FORT LAUDERDALE, Fla. _ The regenerated Tropical Storm Kirk is one of those sequels nobody really wanted or asked for (see: "Paul Blart: Mall Cop 2" or "Deuce Bigelow: European Gigolo").
The second installment of Kirk, resurrected Wednesday from the first Kirk's remnants, was continuing to trek west toward the Caribbean at a decent clip, although not quite as fast as earlier in the week.
Kirk's top wind speeds had gone up by about 15 mph on Wednesday, from 45 mph in the morning to 60 mph in the afternoon, bringing Kirk closer to hurricane status, according to the National Hurricane Center. The minimum threshold for hurricanes is winds measuring 74 mph.
A tropical storm warning, meaning that tropical storm conditions were likely over the next 36 hours, was in effect for islands along the eastern wall of the Caribbean including Barbados, St. Lucia, Dominica, Martinique and Guadaloupe.
Kirk is about 1,800 miles southeast of South Florida and poses no immediate threat to our area.
Watchers of the Atlantic tropics might recall that the short-lived first version of Tropical Storm Kirk weakened to a depression on Sunday before fizzling into a blob of clouds and storms by Monday.
But regardless of whether or not Kirk intensifies further this time or remains a tropical storm, forecasters say the conditions up ahead in its path will not be amenable to the its long-term survival.
Why? Wind shear. Shear, which refers to varying wind speeds in the atmosphere, is bad for tropical systems because it can weaken or kill them.
"Strong westerly shear is likely to continue to adversely affect Kirk while it moves over the Caribbean, and the system should weaken into a depression within 72 hours or sooner, and become a remnant low later in the forecast period," the National Hurricane Center said in an advisory.
As of 2 p.m. Wednesday, Tropical Storm Kirk was spinning to the west at 18 mph about 300 miles east of Barbados.
On its current track, Kirk's center "will move over the Lesser Antilles within the Tropical Storm Warning area Thursday night," the hurricane center's latest advisory said.

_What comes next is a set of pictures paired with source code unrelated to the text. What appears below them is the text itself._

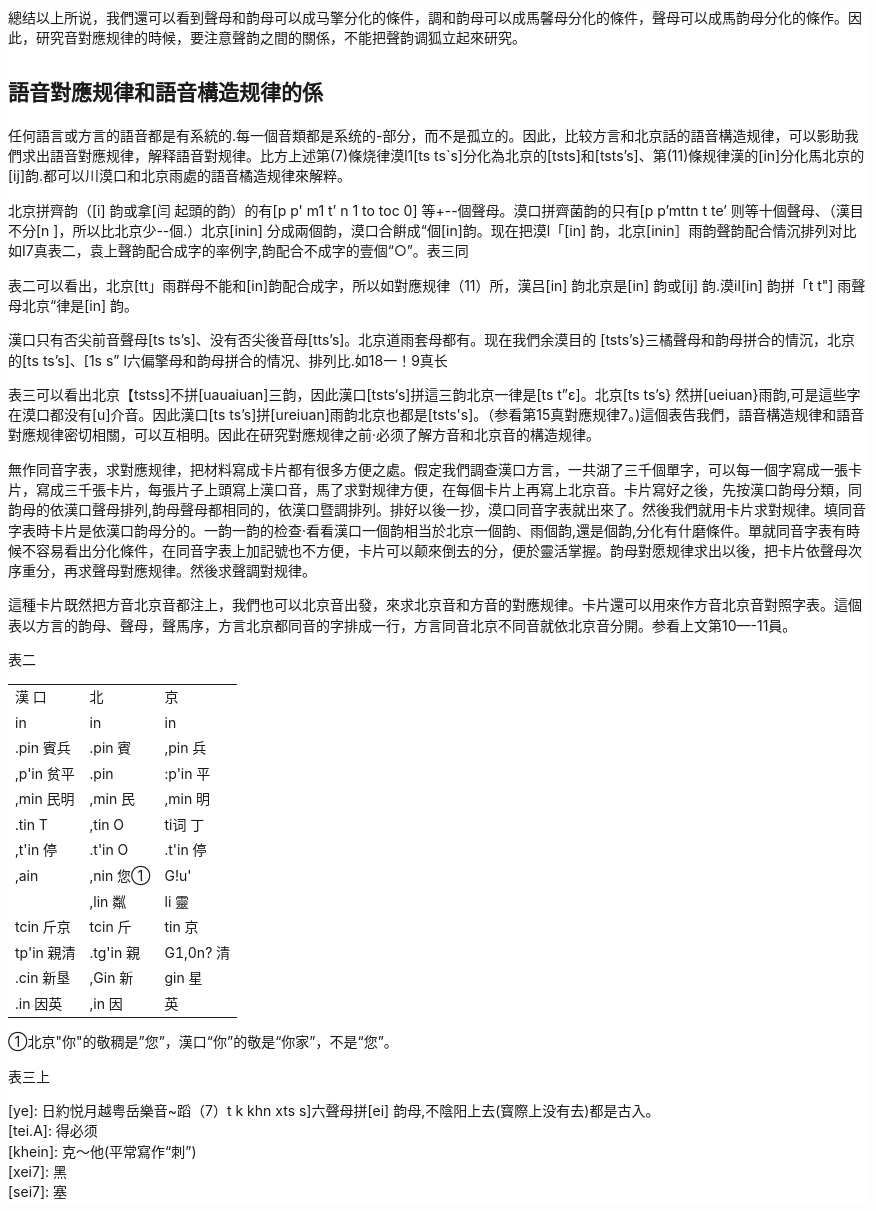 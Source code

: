 總结以上所说，我們還可以看到聲母和韵母可以成马擎分化的條件，調和韵母可以成馬馨母分化的條件，聲母可以成馬韵母分化的條作。因此，研究音對應规律的時候，要注意聲韵之間的關係，不能把聲韵调狐立起來研究。  

## 語音對應规律和語音構造规律的係  

任何語言或方言的語音都是有系統的.每一個音類都是系统的-部分，而不是孤立的。因此，比较方言和北京話的語音構造规律，可以影助我們求出語音對應规律，解释語音對规律。比方上述第(7)條烧律漠l1[ts ts\`s]分化為北京的[tsts]和[tsts’s]、第(11)條规律漢的[in]分化馬北京的[ij]韵.都可以川漠口和北京雨處的語音橘造规律來解粹。  

北京拼齊韵（[i] 韵或拿[闫 起頭的韵）的有[p p' m1 t’ n 1 to toc 0] 等+--個聲母。漠口拼齊菌韵的只有[p p’mttn t te’ 则等十個聲母、（漢目不分[n ]，所以比北京少--個.）北京[inin] 分成兩個韵，漠口合餠成“個[in]韵。现在把漠l「[in] 韵，北京[inin］雨韵聲韵配合情沉排列对比如I7真表二，袁上聲韵配合成字的率例字,韵配合不成字的壹個“○”。表三同  

表二可以看出，北京[tt」雨群母不能和[in]韵配合成字，所以如對應规律（11）所，漢吕[in] 韵北京是[in] 韵或[ij] 韵.漠il[in] 韵拼「t t"] 雨聲母北京“律是[in] 韵。  

漢口只有否尖前音聲母[ts ts’s]、没有否尖後音母[tts’s]。北京道雨套母都有。现在我們余漠目的 [tsts’s}三橘聲母和韵母拼合的情沉，北京的[ts ts’s]、[1s s” l六偏擎母和韵母拼合的情况、排列比.如18一！9真长  

表三可以看出北京【tstss]不拼[uauaiuan]三韵，因此漢口[tsts‘s]拼這三韵北京一律是[ts t”ε]。北京[ts ts’s} 然拼[ueiuan}雨韵,可是這些字在漠口都没有[u]介音。因此漢口[ts ts’s]拼[ureiuan]雨韵北京也都是[tsts's]。（参看第15真對應规律7。)這個表告我們，語音構造规律和語音對應规律密切相關，可以互相明。因此在研究對應规律之前·必须了解方音和北京音的構造规律。  

無作同音字表，求對應规律，把材料寫成卡片都有很多方便之處。假定我們調查漢口方言，一共湖了三千個單字，可以每一個字寫成一張卡片，寫成三千張卡片，每張片子上頭寫上漢口音，馬了求對规律方便，在每個卡片上再寫上北京音。卡片寫好之後，先按漢口韵母分類，同韵母的依漢口聲母排列,韵母聲母都相同的，依漢口暨調排列。排好以後一抄，漠口同音字表就出來了。然後我們就用卡片求對规律。填同音字表時卡片是依漢口韵母分的。一韵一韵的检查·看看漢口一個韵相当於北京一個韵、雨個韵,還是個韵,分化有什磨條件。單就同音字表有時候不容易看出分化條件，在同音字表上加記號也不方便，卡片可以颠來倒去的分，便於靈活掌握。韵母對愿规律求出以後，把卡片依聲母次序重分，再求聲母對應规律。然後求聲調對规律。  

這種卡片既然把方音北京音都注上，我們也可以北京音出發，來求北京音和方音的對應规律。卡片還可以用來作方音北京音對照字表。這個表以方言的韵母、聲母，聲馬序，方言北京都同音的字排成一行，方言同音北京不同音就依北京音分開。参看上文第10—-11員。  

表二  


<html><body><table><tr><td>漢 口</td><td>北</td><td>京</td></tr><tr><td>in</td><td>in</td><td>in</td></tr><tr><td>.pin 賓兵</td><td>.pin 賓</td><td>,pin 兵</td></tr><tr><td>,p'in 贫平</td><td>.pin</td><td>:p'in 平</td></tr><tr><td>,min 民明</td><td>,min 民</td><td>,min 明</td></tr><tr><td>.tin T</td><td>,tin O</td><td>ti词 丁</td></tr><tr><td>,t'in 停</td><td>.t'in O</td><td>.t'in 停</td></tr><tr><td rowspan="2">,ain</td><td>,nin 您①</td><td>G!u'</td></tr><tr><td>,lin 粼</td><td>li 靈</td></tr><tr><td>tcin 斤京</td><td>tcin 斤</td><td>tin 京</td></tr><tr><td>tp'in 親清</td><td>.tg'in 親</td><td>G1,0n? 清</td></tr><tr><td>.cin 新垦</td><td>,Gin 新</td><td>gin 星</td></tr><tr><td>.in 因英</td><td>,in 因</td><td>英</td></tr></table></body></html>

①北京"你"的敬稠是”您”，漢口“你”的敬是“你家”，不是“您”。  

表三上  



[Gye]: 薛雪學血穴  
[ye]: 日約悦月越粤岳樂音\~蹈（7）t k khn xts s]六聲母拼[ei] 韵母,不陰阳上去(寳際上没有去)都是古入。  
[tei.A]: 得必须  
[khein]: 克～他(平常寫作“刺”)  
[xei7]: 黑  
[sei7]: 塞   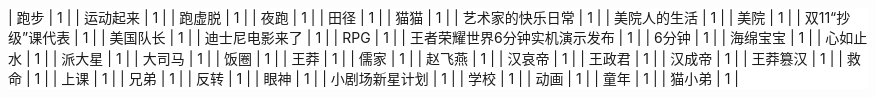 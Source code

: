 | 跑步 | 1 |
| 运动起来 | 1 |
| 跑虚脱 | 1 |
| 夜跑 | 1 |
| 田径 | 1 |
| 猫猫 | 1 |
| 艺术家的快乐日常 | 1 |
| 美院人的生活 | 1 |
| 美院 | 1 |
| 双11“抄级”课代表 | 1 |
| 美国队长 | 1 |
| 迪士尼电影来了 | 1 |
| RPG | 1 |
| 王者荣耀世界6分钟实机演示发布 | 1 |
| 6分钟 | 1 |
| 海绵宝宝 | 1 |
| 心如止水 | 1 |
| 派大星 | 1 |
| 大司马 | 1 |
| 饭圈 | 1 |
| 王莽 | 1 |
| 儒家 | 1 |
| 赵飞燕 | 1 |
| 汉哀帝 | 1 |
| 王政君 | 1 |
| 汉成帝 | 1 |
| 王莽篡汉 | 1 |
| 救命 | 1 |
| 上课 | 1 |
| 兄弟 | 1 |
| 反转 | 1 |
| 眼神 | 1 |
| 小剧场新星计划 | 1 |
| 学校 | 1 |
| 动画 | 1 |
| 童年 | 1 |
| 猫小弟 | 1 | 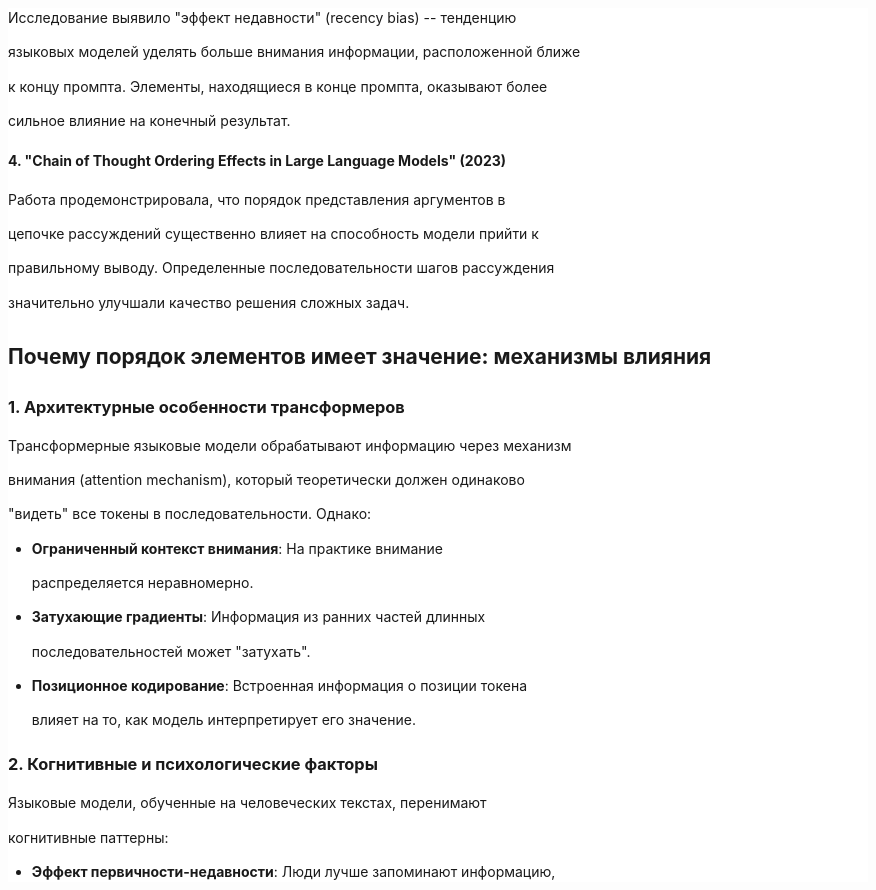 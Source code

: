 Исследование выявило \"эффект недавности\" (recency bias) -- тенденцию

языковых моделей уделять больше внимания информации, расположенной ближе

к концу промпта. Элементы, находящиеся в конце промпта, оказывают более

сильное влияние на конечный результат.



#### 4. \"Chain of Thought Ordering Effects in Large Language Models\" (2023)



Работа продемонстрировала, что порядок представления аргументов в

цепочке рассуждений существенно влияет на способность модели прийти к

правильному выводу. Определенные последовательности шагов рассуждения

значительно улучшали качество решения сложных задач.



## Почему порядок элементов имеет значение: механизмы влияния



### 1. Архитектурные особенности трансформеров



Трансформерные языковые модели обрабатывают информацию через механизм

внимания (attention mechanism), который теоретически должен одинаково

\"видеть\" все токены в последовательности. Однако:



- **Ограниченный контекст внимания**: На практике внимание

  распределяется неравномерно.

- **Затухающие градиенты**: Информация из ранних частей длинных

  последовательностей может \"затухать\".

- **Позиционное кодирование**: Встроенная информация о позиции токена

  влияет на то, как модель интерпретирует его значение.



### 2. Когнитивные и психологические факторы



Языковые модели, обученные на человеческих текстах, перенимают

когнитивные паттерны:



- **Эффект первичности-недавности**: Люди лучше запоминают информацию,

The Lesser Antilles are the islands that comprise the arc-shaped line of islands that form the eastern boundary of the Caribbean.
Meanwhile, an area of low pressure about 100 miles off North Carolina no longer has a chance of becoming a tropical depression, forecasters said.
Finally, Post-Tropical Cyclone Leslie, in the central Atlantic a few hundred miles southwest of Portugal's Azores Islands, has a 90 percent chance of becoming organized again over the next five days.